It is a problem because then it makes you question everything else. Well, the biggest thing that every mainstream publication is in crisis, and I think they've earned it. They've deserved it. The New York Times still makes money, but primarily not because of their articles that people read. It's primarily because they're crosswords. They're their puzzles.
But when you take things out of context and you have journalists that are 26 years old and have an ideological bent, the rest of us are going, the news doesn't reflect the world I live in. Whatever the fuck you're saying, I don't know who this is. I've never seen this. I live in a very different world.
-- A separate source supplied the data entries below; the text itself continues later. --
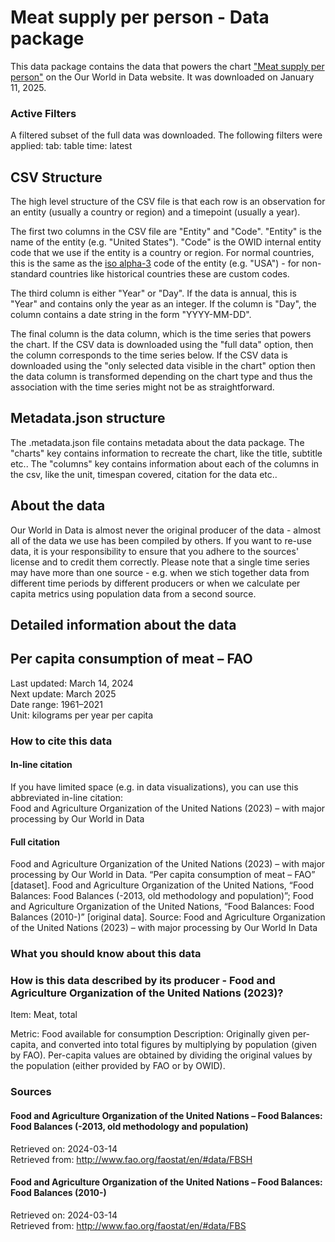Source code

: # Meat supply per person - Data package

This data package contains the data that powers the chart ["Meat supply per person"](https://ourworldindata.org/grapher/meat-supply-per-person?tab=table&time=latest&v=1&csvType=filtered&useColumnShortNames=false) on the Our World in Data website. It was downloaded on January 11, 2025.

### Active Filters

A filtered subset of the full data was downloaded. The following filters were applied:
tab: table
time: latest

## CSV Structure

The high level structure of the CSV file is that each row is an observation for an entity (usually a country or region) and a timepoint (usually a year).

The first two columns in the CSV file are "Entity" and "Code". "Entity" is the name of the entity (e.g. "United States"). "Code" is the OWID internal entity code that we use if the entity is a country or region. For normal countries, this is the same as the [iso alpha-3](https://en.wikipedia.org/wiki/ISO_3166-1_alpha-3) code of the entity (e.g. "USA") - for non-standard countries like historical countries these are custom codes.

The third column is either "Year" or "Day". If the data is annual, this is "Year" and contains only the year as an integer. If the column is "Day", the column contains a date string in the form "YYYY-MM-DD".

The final column is the data column, which is the time series that powers the chart. If the CSV data is downloaded using the "full data" option, then the column corresponds to the time series below. If the CSV data is downloaded using the "only selected data visible in the chart" option then the data column is transformed depending on the chart type and thus the association with the time series might not be as straightforward.

## Metadata.json structure

The .metadata.json file contains metadata about the data package. The "charts" key contains information to recreate the chart, like the title, subtitle etc.. The "columns" key contains information about each of the columns in the csv, like the unit, timespan covered, citation for the data etc..

## About the data

Our World in Data is almost never the original producer of the data - almost all of the data we use has been compiled by others. If you want to re-use data, it is your responsibility to ensure that you adhere to the sources' license and to credit them correctly. Please note that a single time series may have more than one source - e.g. when we stich together data from different time periods by different producers or when we calculate per capita metrics using population data from a second source.

## Detailed information about the data


## Per capita consumption of meat – FAO
Last updated: March 14, 2024  
Next update: March 2025  
Date range: 1961–2021  
Unit: kilograms per year per capita  


### How to cite this data

#### In-line citation
If you have limited space (e.g. in data visualizations), you can use this abbreviated in-line citation:  
Food and Agriculture Organization of the United Nations (2023) – with major processing by Our World in Data

#### Full citation
Food and Agriculture Organization of the United Nations (2023) – with major processing by Our World in Data. “Per capita consumption of meat – FAO” [dataset]. Food and Agriculture Organization of the United Nations, “Food Balances: Food Balances (-2013, old methodology and population)”; Food and Agriculture Organization of the United Nations, “Food Balances: Food Balances (2010-)” [original data].
Source: Food and Agriculture Organization of the United Nations (2023) – with major processing by Our World In Data

### What you should know about this data

### How is this data described by its producer - Food and Agriculture Organization of the United Nations (2023)?
Item: Meat, total

Metric: Food available for consumption
Description: Originally given per-capita, and converted into total figures by multiplying by population (given by FAO). Per-capita values are obtained by dividing the original values by the population (either provided by FAO or by OWID).

### Sources

#### Food and Agriculture Organization of the United Nations – Food Balances: Food Balances (-2013, old methodology and population)
Retrieved on: 2024-03-14  
Retrieved from: http://www.fao.org/faostat/en/#data/FBSH  

#### Food and Agriculture Organization of the United Nations – Food Balances: Food Balances (2010-)
Retrieved on: 2024-03-14  
Retrieved from: http://www.fao.org/faostat/en/#data/FBS  


    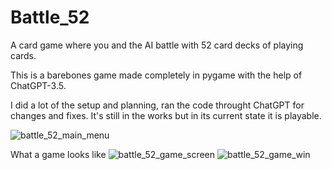 # Battle_52
A card game where you and the AI battle with 52 card decks of playing cards.

This is a barebones game made completely in pygame with the help of ChatGPT-3.5.

I did a lot of the setup and planning, ran the code throught ChatGPT for changes and fixes.
It's still in the works but in its current state it is playable.

![battle_52_main_menu](https://github.com/xbackslash/Battle_52/assets/81842238/4fceb5be-c0f6-4860-8786-0e268ba06038)

What a game looks like
![battle_52_game_screen](https://github.com/xbackslash/Battle_52/assets/81842238/440c49eb-2611-4633-8083-22bf2d3845b4)
![battle_52_game_win](https://github.com/xbackslash/Battle_52/assets/81842238/b2e1b01a-905c-45b8-95d3-a2a82f8391cf)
And it's going to be interesting to see. I think there's a liability though, where podcasts take the place of mainstream media in some ways, because then you have somebody who's very good at talking for three hours. And they can really sway a lot of people, but that's one side of their story. So now you have just that. So you have to be careful because sometimes you could just move things over here where again, the truth is somewhere in the middle, a lot of times, or it's more nuanced, or there's just more to know.
it's definitely more neurons nuanced i think uh... there's always going to be a real problem with people that don't really know what's going on say they know what's going on yes when they say they know what's going on it confuses everybody fucks everything up and it's another version of gaslighting so cnn and you know msnbc they gaslight you they gaslight you and they they actively promote propaganda and narratives that are not objectively true and
the problem on the other side is if you are in opposition of that and you say you know this and you know that but you really don't like you gotta be real clear with what you say
People have to really be able to try. Like if you don't know, you have to say, ooh, I didn't know that. You have to say that. Yes. If you do not say that, no one is going to listen to you anymore. And they shouldn't. Right. Because the difference between someone who's completely independent and a podcaster and someone who's on CNN should be that no one is telling you what to do. So what is your ethical compass? What's the evidence to? Right. What's the evidence? But also what's your ethical compass? Are you trying to win and be correct?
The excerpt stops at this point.